Durability and safety
What Celeriant guarantees, and the mechanism behind each guarantee. No slogans; every claim here is something you can reason about or test.
An acknowledged write is on stable storage
Before the leader acknowledges a write, the batch is fdatasync'd to disk on the leader and on the follower. Two machines have it on durable media before your call returns. Pull the power on either node, on hardware that honors flush, and the write is still there.
When the follower is down, the leader ships the batch to S3 instead, so an acknowledged write still lives in two places: the surviving node's disk and S3. You are never acknowledging a write that exists in only one volatile place. That degraded path puts an S3 write on the ack, so write latency rises until the follower rejoins; see Two-node cluster for the operational detail.
Direct I/O, because fsync can lie
Celeriant writes with Direct I/O and skips the kernel page cache. Buffered I/O can report a successful fsync and still lose the data when a later writeback fails; this is documented kernel behavior, not a hypothetical. Direct I/O avoids that whole class of silent loss.
It costs more per write, so the cost is amortized: concurrent writes are batched, and the batch is fsync'd and replicated once. See Performance.
Thread-per-core, so whole bug classes do not exist
Each core owns its shard and runs single-threaded. There is no shared mutable state across cores on the write path, so the data races, lock-ordering deadlocks, and torn updates that thread-pool databases spend their lives chasing are designed out of that per-core path.

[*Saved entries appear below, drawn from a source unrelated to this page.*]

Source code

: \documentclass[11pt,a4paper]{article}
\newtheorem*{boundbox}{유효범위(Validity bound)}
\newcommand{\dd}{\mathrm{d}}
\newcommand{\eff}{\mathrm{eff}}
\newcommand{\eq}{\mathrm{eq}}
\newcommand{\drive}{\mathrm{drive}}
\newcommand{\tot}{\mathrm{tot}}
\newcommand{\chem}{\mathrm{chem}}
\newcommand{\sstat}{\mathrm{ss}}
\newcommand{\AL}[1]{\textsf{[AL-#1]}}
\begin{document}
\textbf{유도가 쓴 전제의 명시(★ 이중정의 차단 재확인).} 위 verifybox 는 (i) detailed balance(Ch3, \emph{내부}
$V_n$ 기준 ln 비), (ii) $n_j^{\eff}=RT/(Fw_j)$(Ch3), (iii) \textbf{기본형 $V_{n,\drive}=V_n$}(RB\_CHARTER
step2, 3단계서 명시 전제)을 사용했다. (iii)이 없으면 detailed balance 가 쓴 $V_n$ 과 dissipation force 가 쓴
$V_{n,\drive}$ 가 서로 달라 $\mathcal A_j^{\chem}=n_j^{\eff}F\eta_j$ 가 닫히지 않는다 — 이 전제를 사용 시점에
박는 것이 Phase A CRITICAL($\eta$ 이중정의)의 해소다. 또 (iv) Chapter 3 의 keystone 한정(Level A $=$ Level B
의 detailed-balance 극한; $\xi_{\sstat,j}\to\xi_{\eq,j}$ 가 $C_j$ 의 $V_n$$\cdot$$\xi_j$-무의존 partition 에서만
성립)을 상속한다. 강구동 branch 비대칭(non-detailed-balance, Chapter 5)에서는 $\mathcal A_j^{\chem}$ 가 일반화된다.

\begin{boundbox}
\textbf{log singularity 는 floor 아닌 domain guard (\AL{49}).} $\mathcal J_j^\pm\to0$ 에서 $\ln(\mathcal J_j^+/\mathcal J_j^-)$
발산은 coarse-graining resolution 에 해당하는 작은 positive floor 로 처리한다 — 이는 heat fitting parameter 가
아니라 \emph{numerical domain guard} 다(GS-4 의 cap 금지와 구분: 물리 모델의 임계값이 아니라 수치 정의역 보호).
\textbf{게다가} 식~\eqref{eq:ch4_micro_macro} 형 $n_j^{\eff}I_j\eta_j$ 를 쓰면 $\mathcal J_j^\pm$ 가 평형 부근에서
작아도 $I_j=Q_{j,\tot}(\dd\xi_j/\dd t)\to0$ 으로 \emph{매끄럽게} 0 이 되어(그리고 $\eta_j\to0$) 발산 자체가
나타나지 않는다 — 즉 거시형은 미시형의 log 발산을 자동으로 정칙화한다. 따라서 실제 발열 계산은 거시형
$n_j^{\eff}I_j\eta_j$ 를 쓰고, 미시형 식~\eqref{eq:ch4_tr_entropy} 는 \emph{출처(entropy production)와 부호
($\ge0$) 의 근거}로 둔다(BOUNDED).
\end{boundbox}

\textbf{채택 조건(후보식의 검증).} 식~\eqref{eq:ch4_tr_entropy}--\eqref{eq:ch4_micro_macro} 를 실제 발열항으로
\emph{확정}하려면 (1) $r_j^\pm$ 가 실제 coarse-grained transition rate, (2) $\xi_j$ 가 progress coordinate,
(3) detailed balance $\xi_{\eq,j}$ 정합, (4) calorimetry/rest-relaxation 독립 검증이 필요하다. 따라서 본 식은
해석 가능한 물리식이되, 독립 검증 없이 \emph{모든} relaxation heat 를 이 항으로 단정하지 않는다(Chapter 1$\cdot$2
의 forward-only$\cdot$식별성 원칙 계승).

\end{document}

Fewer places to be wrong is itself a safety property.
Failover and its dependency
Leader election runs through an S3 conditional write that arbitrates a lease. Failover is a lease handoff, and it is off the write hot path. The honest dependency: a long S3 outage stalls failover, because that is where the lease lives. Acknowledged data is not at risk — it is fsynced on the surviving node's disk, and was either fsynced on the second node or written to S3 before the ack. The cluster cannot promote a new leader during an S3 outage, so writes pause until S3 returns or the existing leader recovers; reads keep serving.
Two failure modes are worth distinguishing:
- Leader dies, S3 healthy. The follower waits for the lease TTL to expire (
--lease-ttl-secs, default 30s), then CAS's the lease and takes over. Writes pause for that window. Demand-driven lease renewal on the leader keeps the TTL short when the cluster is healthy. - S3 unreachable, both nodes healthy. The current leader keeps serving; replication to S3 backs off, replication to the follower continues. If the leader then dies before S3 returns, writes are blocked until either node can reach S3 again.

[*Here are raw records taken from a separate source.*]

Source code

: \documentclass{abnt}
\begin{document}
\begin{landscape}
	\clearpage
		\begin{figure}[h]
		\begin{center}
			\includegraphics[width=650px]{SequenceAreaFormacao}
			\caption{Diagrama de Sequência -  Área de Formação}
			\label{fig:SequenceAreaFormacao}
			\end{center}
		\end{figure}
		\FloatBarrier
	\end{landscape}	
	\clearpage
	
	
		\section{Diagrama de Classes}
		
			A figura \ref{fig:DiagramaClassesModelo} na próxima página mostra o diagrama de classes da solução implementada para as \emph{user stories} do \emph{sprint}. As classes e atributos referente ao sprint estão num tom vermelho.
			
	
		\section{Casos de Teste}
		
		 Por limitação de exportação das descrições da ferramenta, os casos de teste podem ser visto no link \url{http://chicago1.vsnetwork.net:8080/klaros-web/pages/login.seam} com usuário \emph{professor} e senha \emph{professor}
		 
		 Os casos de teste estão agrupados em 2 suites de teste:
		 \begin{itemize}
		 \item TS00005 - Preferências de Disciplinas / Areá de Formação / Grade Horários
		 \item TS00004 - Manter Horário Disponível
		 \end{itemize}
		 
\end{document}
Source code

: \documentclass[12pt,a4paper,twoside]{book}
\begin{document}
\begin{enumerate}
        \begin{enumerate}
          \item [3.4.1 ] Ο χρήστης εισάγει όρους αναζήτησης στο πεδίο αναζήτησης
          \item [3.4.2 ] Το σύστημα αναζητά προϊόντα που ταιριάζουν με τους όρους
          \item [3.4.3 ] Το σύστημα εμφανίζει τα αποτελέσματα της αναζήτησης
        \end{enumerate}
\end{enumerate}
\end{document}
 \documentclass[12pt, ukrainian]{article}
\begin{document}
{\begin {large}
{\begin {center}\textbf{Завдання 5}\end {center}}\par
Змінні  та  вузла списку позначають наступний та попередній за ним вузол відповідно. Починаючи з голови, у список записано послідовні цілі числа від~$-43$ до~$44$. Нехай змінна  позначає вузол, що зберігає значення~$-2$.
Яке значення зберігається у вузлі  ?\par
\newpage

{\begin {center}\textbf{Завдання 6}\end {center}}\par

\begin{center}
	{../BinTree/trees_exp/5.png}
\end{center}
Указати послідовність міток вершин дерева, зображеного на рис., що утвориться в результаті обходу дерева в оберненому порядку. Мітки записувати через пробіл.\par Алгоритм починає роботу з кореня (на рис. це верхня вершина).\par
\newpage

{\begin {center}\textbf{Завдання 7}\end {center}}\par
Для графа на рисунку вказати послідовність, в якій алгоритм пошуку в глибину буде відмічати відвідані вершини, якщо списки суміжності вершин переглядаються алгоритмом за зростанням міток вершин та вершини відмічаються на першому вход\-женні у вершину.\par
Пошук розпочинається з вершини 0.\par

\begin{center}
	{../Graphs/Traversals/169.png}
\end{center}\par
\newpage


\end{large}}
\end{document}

Clock skew is the third edge: if the nodes drift beyond --max-clock-drift-ms, lease renewal can flap. NTP is not optional, it is on the dependency list.

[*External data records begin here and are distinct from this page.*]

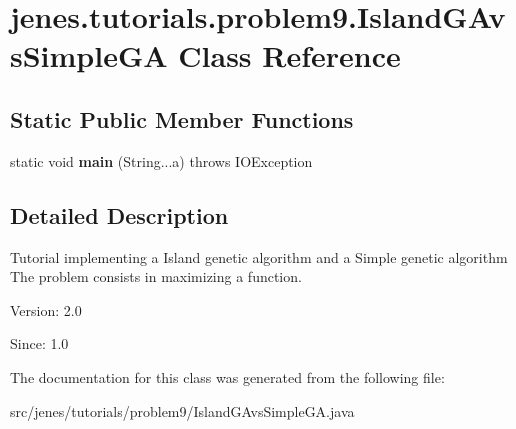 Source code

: \hypertarget{classjenes_1_1tutorials_1_1problem9_1_1_island_g_avs_simple_g_a}{
\section{jenes.tutorials.problem9.IslandGAvsSimpleGA Class Reference}
\label{classjenes_1_1tutorials_1_1problem9_1_1_island_g_avs_simple_g_a}
}
\subsection*{Static Public Member Functions}
\begin{CompactItemize}
\item 
\hypertarget{classjenes_1_1tutorials_1_1problem9_1_1_island_g_avs_simple_g_a_20124a96736560ad40f38c5cf057c8df}{
static void \textbf{main} (String...a)  throws IOException }
\label{classjenes_1_1tutorials_1_1problem9_1_1_island_g_avs_simple_g_a_20124a96736560ad40f38c5cf057c8df}

\end{CompactItemize}


\subsection{Detailed Description}
Tutorial implementing a Island genetic algorithm and a Simple genetic algorithm The problem consists in maximizing a function.

\begin{Desc}
\item[Version:]2.0 \end{Desc}
\begin{Desc}
\item[Since:]1.0 \end{Desc}


The documentation for this class was generated from the following file:\begin{CompactItemize}
\item 
src/jenes/tutorials/problem9/IslandGAvsSimpleGA.java\end{CompactItemize}

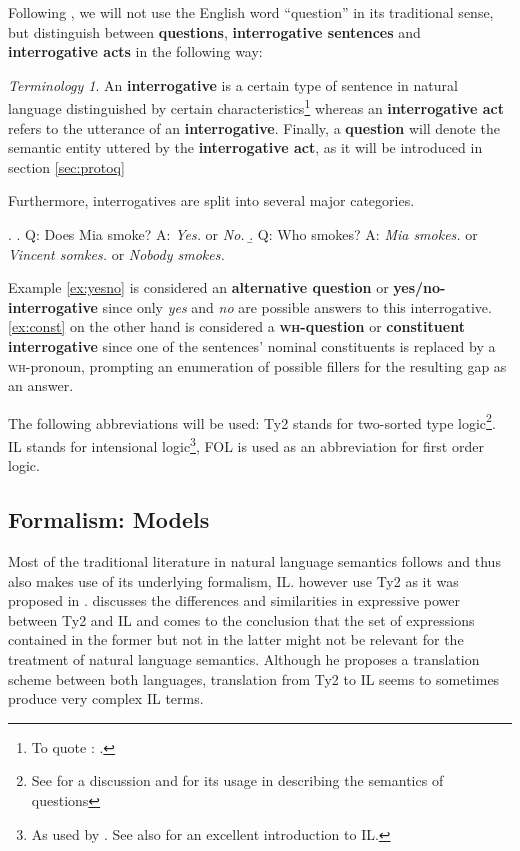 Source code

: \documentclass[11pt,a4paper]{article}
\newcommand{\abbr}{\textsf} %
\newcommand{\term}[1]{\textsf{\textbf{#1}}} %
\newcommand{\wh}{\textsc{wh}}
\theoremstyle{remark}
\theoremstyle{remark}
\newtheorem*{termin}{Terminology}
\theoremstyle{definition}
\begin{document}
Following \cite{gs:q}, we will not use the English word
``question'' in its traditional sense, but distinguish between \term{questions},
\term{interrogative sentences} and \term{interrogative acts} in the following
way:

\begin{termin}
  An \term{interrogative} is a certain type of sentence in natural language
  distinguished by certain characteristics\footnote{To quote \cite{gs:q}: .}
  whereas an \term{interrogative act} refers to the utterance of an
  \term{interrogative}. Finally, a
  \term{question} will denote the semantic entity uttered by the
  \term{interrogative act}, as it will be introduced in section
  \ref{sec:protoq}
\end{termin}

Furthermore, interrogatives are split into several major categories.

\ex. \a. \label{ex:yesno} Q: Does Mia smoke? A: \emph{Yes.} or \emph{No.}
\b. \label{ex:const} Q: Who smokes? A: \emph{Mia smokes.} or \emph{Vincent
somkes.} or \emph{Nobody smokes.}

Example \ref{ex:yesno} is considered an \term{alternative question} or
\term{yes/no-interrogative} since only \emph{yes} and \emph{no} are possible
answers to this interrogative. \ref{ex:const} on the other hand is considered a
\term{\wh-question} or \term{constituent interrogative} since one of the
sentences' nominal constituents is replaced by a \wh-pronoun, prompting an
enumeration of possible fillers for the resulting gap as an answer.

The following abbreviations will be used: 
\abbr{Ty2} stands for two-sorted type logic\footnote{See \cite{gallin:ty2} for a
discussion and \cite{gs:sqpa} for its usage in describing the semantics of
questions}. \abbr{IL} stands for intensional logic\footnote{As used by
\cite{ptq}. See also \cite{gamut:2} for an excellent introduction to \abbr{IL}.},
\abbr{FOL}  is used as an abbreviation for first order logic.

\subsection{Formalism: Models}\label{sec:formal}

Most of the traditional literature in natural language semantics follows
\cite{ptq} and thus also makes use of its underlying formalism,
\abbr{IL}. \cite{gs:sqpa} however use \abbr{Ty2} as it was
proposed in \cite{gallin:ty2}. \cite{z:ilty2} discusses the differences and
similarities in expressive power between \abbr{Ty2} and \abbr{IL} and comes to
the conclusion that the set of expressions contained in the former but not in
the latter might not be relevant for the treatment of natural language
semantics. Although he proposes a translation scheme between both languages,
translation from \abbr{Ty2} to \abbr{IL} seems to sometimes produce very complex
\abbr{IL} terms.
\end{document}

Tamper evidence and encryption
Every event is hash-chained to its predecessor with BLAKE3, so any alteration of past events is detectable by recomputation. See The audit chain. Payloads can be encrypted per event with AES-GCM, client-side, so the server stores ciphertext it cannot read.
What it does not protect against
Durability is bounded by the envelope above: two nodes plus S3. Simultaneous, correlated loss of both nodes and S3 is outside it, as is anything upstream of the write (a bug that appends the wrong event is durably wrong). For disaster recovery beyond the cluster, see Backup and recovery.
These guarantees hold in the current pre-1.0 build. The cluster and failover internals can still change before 1.0.